When the wire is stationary (top diagrams) the magnetic Lorentz force (of magnitude $Bev_{dr}$) is to the right. The electron is restrained from being pushed out of the wire by a force from the wire that is essentially electrostatic. I've labelled its magnitude $F_{Lapl}$ because its Newton's third Law partner is the equal and opposite Laplace force that the electron exerts to the right on the wire. [The Laplace force is sometimes called the ponderomotive (!) force and, in the UK at least, the motor effect force.] For the stationary wire, $$F_{Lapl}=Bev_{dr}$$ In other words, in this case, the Laplace force is equal to the magnetic Lorentz force.

The lower diagrams show what happens when the wire is moving to the right at speed $v_w$. Note the new resultant velocity, and the new direction of magnetic Lorentz force, at right angles to the resultant velocity. I've shown the magnitudes of the vertical and horizontal components of this force.

The magnitude of the vertical force component is $Bev_w$, so this force component appears only when the wire is allowed to move at right angles to itself (thereby doing work); it gives rise to a back-emf. For $v_{dr}$ to be constant, this force component must be balanced by a force due to the electric field caused by the battery. I've (mis)labelled this force $eE_{batt}$. [I say "(mis)labelled" because $eE_{batt}$ is not the whole of the electric field force due to the battery; part of the force overcomes resistive forces (not shown) on the electron.] Thus$$eE_{batt}=Bev_w.$$

As with the stationary wire there is the force whose magnitude I've labelled $F_{Lapl}$, keeping the electron in the wire. If $v_w$ is constant,$$F_{Lapl}=Bev_{dr}.$$ This is exactly the same equation as for the stationary wire, but note that for the moving wire the Laplace force is not the same in magnitude or direction as the total magnetic Lorentz force, which is due to the total velocity of the electron!

Now for the energy aspect...

Power supplied to electron (not including that to do work against resistive forces) = $eE_{batt}v_{dr}=Bev_{w}\times v_{dr}$.

Work done per second by Laplace force = $F_{Lapl}\ v_w = Bev_{dr}\times v_w$.

So the work done by the Laplace force on the wire is equal to the work done by the force due to the battery, leaving no work to be done by the magnetic Lorentz force – just as it should be! [Although not strictly necessary, we could say that no net work is done by the Lorentz force, as the work done by the force of magnitude $eE_{batt}$ against the magnetic Lorentz force (vertical component) is equal to the work done by the magnetic Lorentz force (horizontal component) against the Newton's third law partner to the Laplace force!]

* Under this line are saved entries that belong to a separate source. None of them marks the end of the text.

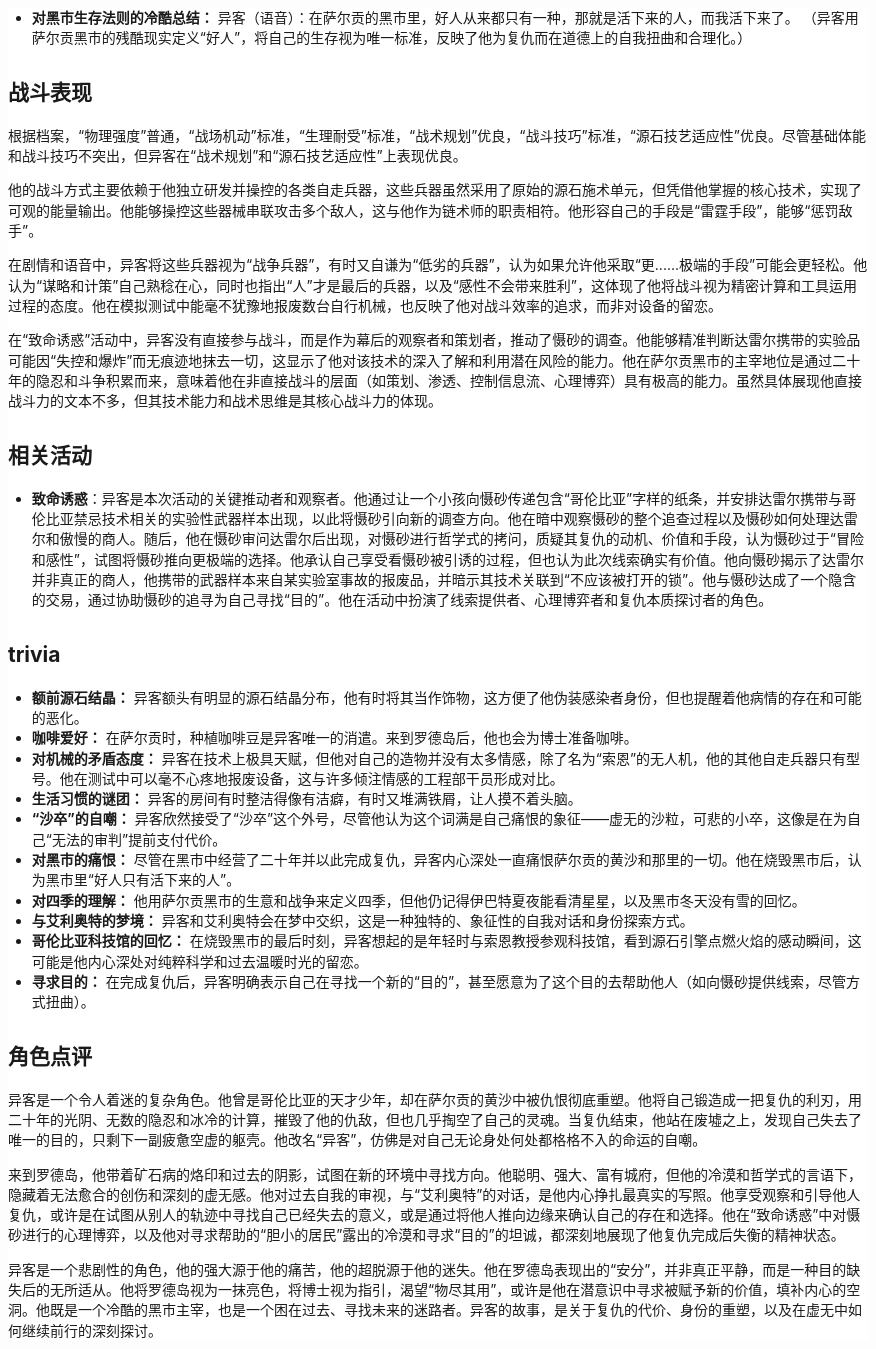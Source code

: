 *   **对黑市生存法则的冷酷总结：**
    异客（语音）：在萨尔贡的黑市里，好人从来都只有一种，那就是活下来的人，而我活下来了。
    （异客用萨尔贡黑市的残酷现实定义“好人”，将自己的生存视为唯一标准，反映了他为复仇而在道德上的自我扭曲和合理化。）
## 战斗表现
根据档案，“物理强度”普通，“战场机动”标准，“生理耐受”标准，“战术规划”优良，“战斗技巧”标准，“源石技艺适应性”优良。尽管基础体能和战斗技巧不突出，但异客在“战术规划”和“源石技艺适应性”上表现优良。

他的战斗方式主要依赖于他独立研发并操控的各类自走兵器，这些兵器虽然采用了原始的源石施术单元，但凭借他掌握的核心技术，实现了可观的能量输出。他能够操控这些器械串联攻击多个敌人，这与他作为链术师的职责相符。他形容自己的手段是“雷霆手段”，能够“惩罚敌手”。

在剧情和语音中，异客将这些兵器视为“战争兵器”，有时又自谦为“低劣的兵器”，认为如果允许他采取“更......极端的手段”可能会更轻松。他认为“谋略和计策”自己熟稔在心，同时也指出“人”才是最后的兵器，以及“感性不会带来胜利”，这体现了他将战斗视为精密计算和工具运用过程的态度。他在模拟测试中能毫不犹豫地报废数台自行机械，也反映了他对战斗效率的追求，而非对设备的留恋。

在“致命诱惑”活动中，异客没有直接参与战斗，而是作为幕后的观察者和策划者，推动了慑砂的调查。他能够精准判断达雷尔携带的实验品可能因“失控和爆炸”而无痕迹地抹去一切，这显示了他对该技术的深入了解和利用潜在风险的能力。他在萨尔贡黑市的主宰地位是通过二十年的隐忍和斗争积累而来，意味着他在非直接战斗的层面（如策划、渗透、控制信息流、心理博弈）具有极高的能力。虽然具体展现他直接战斗力的文本不多，但其技术能力和战术思维是其核心战斗力的体现。
## 相关活动
-   **致命诱惑**：异客是本次活动的关键推动者和观察者。他通过让一个小孩向慑砂传递包含“哥伦比亚”字样的纸条，并安排达雷尔携带与哥伦比亚禁忌技术相关的实验性武器样本出现，以此将慑砂引向新的调查方向。他在暗中观察慑砂的整个追查过程以及慑砂如何处理达雷尔和傲慢的商人。随后，他在慑砂审问达雷尔后出现，对慑砂进行哲学式的拷问，质疑其复仇的动机、价值和手段，认为慑砂过于“冒险和感性”，试图将慑砂推向更极端的选择。他承认自己享受看慑砂被引诱的过程，但也认为此次线索确实有价值。他向慑砂揭示了达雷尔并非真正的商人，他携带的武器样本来自某实验室事故的报废品，并暗示其技术关联到“不应该被打开的锁”。他与慑砂达成了一个隐含的交易，通过协助慑砂的追寻为自己寻找“目的”。他在活动中扮演了线索提供者、心理博弈者和复仇本质探讨者的角色。
## trivia
*   **额前源石结晶：** 异客额头有明显的源石结晶分布，他有时将其当作饰物，这方便了他伪装感染者身份，但也提醒着他病情的存在和可能的恶化。
*   **咖啡爱好：** 在萨尔贡时，种植咖啡豆是异客唯一的消遣。来到罗德岛后，他也会为博士准备咖啡。
*   **对机械的矛盾态度：** 异客在技术上极具天赋，但他对自己的造物并没有太多情感，除了名为“索恩”的无人机，他的其他自走兵器只有型号。他在测试中可以毫不心疼地报废设备，这与许多倾注情感的工程部干员形成对比。
*   **生活习惯的谜团：** 异客的房间有时整洁得像有洁癖，有时又堆满铁屑，让人摸不着头脑。
*   **“沙卒”的自嘲：** 异客欣然接受了“沙卒”这个外号，尽管他认为这个词满是自己痛恨的象征——虚无的沙粒，可悲的小卒，这像是在为自己“无法的审判”提前支付代价。
*   **对黑市的痛恨：** 尽管在黑市中经营了二十年并以此完成复仇，异客内心深处一直痛恨萨尔贡的黄沙和那里的一切。他在烧毁黑市后，认为黑市里“好人只有活下来的人”。
*   **对四季的理解：** 他用萨尔贡黑市的生意和战争来定义四季，但他仍记得伊巴特夏夜能看清星星，以及黑市冬天没有雪的回忆。
*   **与艾利奥特的梦境：** 异客和艾利奥特会在梦中交织，这是一种独特的、象征性的自我对话和身份探索方式。
*   **哥伦比亚科技馆的回忆：** 在烧毁黑市的最后时刻，异客想起的是年轻时与索恩教授参观科技馆，看到源石引擎点燃火焰的感动瞬间，这可能是他内心深处对纯粹科学和过去温暖时光的留恋。
*   **寻求目的：** 在完成复仇后，异客明确表示自己在寻找一个新的“目的”，甚至愿意为了这个目的去帮助他人（如向慑砂提供线索，尽管方式扭曲）。
## 角色点评
异客是一个令人着迷的复杂角色。他曾是哥伦比亚的天才少年，却在萨尔贡的黄沙中被仇恨彻底重塑。他将自己锻造成一把复仇的利刃，用二十年的光阴、无数的隐忍和冰冷的计算，摧毁了他的仇敌，但也几乎掏空了自己的灵魂。当复仇结束，他站在废墟之上，发现自己失去了唯一的目的，只剩下一副疲惫空虚的躯壳。他改名“异客”，仿佛是对自己无论身处何处都格格不入的命运的自嘲。

来到罗德岛，他带着矿石病的烙印和过去的阴影，试图在新的环境中寻找方向。他聪明、强大、富有城府，但他的冷漠和哲学式的言语下，隐藏着无法愈合的创伤和深刻的虚无感。他对过去自我的审视，与“艾利奥特”的对话，是他内心挣扎最真实的写照。他享受观察和引导他人复仇，或许是在试图从别人的轨迹中寻找自己已经失去的意义，或是通过将他人推向边缘来确认自己的存在和选择。他在“致命诱惑”中对慑砂进行的心理博弈，以及他对寻求帮助的“胆小的居民”露出的冷漠和寻求“目的”的坦诚，都深刻地展现了他复仇完成后失衡的精神状态。

异客是一个悲剧性的角色，他的强大源于他的痛苦，他的超脱源于他的迷失。他在罗德岛表现出的“安分”，并非真正平静，而是一种目的缺失后的无所适从。他将罗德岛视为一抹亮色，将博士视为指引，渴望“物尽其用”，或许是他在潜意识中寻求被赋予新的价值，填补内心的空洞。他既是一个冷酷的黑市主宰，也是一个困在过去、寻找未来的迷路者。异客的故事，是关于复仇的代价、身份的重塑，以及在虚无中如何继续前行的深刻探讨。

I believe that this resolves the paradox that the magnetic Lorentz force can do no work, yet work is done on/by the wire.

Footnote

The set-up is, in fact, a machine, producing a motor effect force in response to the force of (usually) different magnitude, $eE_{batt}$, in a different direction. It is comparable in its action to a smooth slope up which we pull a body of weight mg, by applying to it a force, $F_{sl}$, parallel to the slope. Here we have$$F_{sl}=mg \sin\theta$$while the vertical velocity component is related to the velocity parallel to the slope by$$v_{vert}=v_{sl} \sin\theta.$$Hence Power in = work done per second by $F_{sl}$ = $mg \sin\theta \times v_{sl}$

and Power out = work done per second lifting m = $mg \times v_{sl} \sin\theta.$

This machine relies upon the normal contact force, N, between the body and the slope to keep the body on the slope, yet $N$, like the magnetic Lorentz force, does no work.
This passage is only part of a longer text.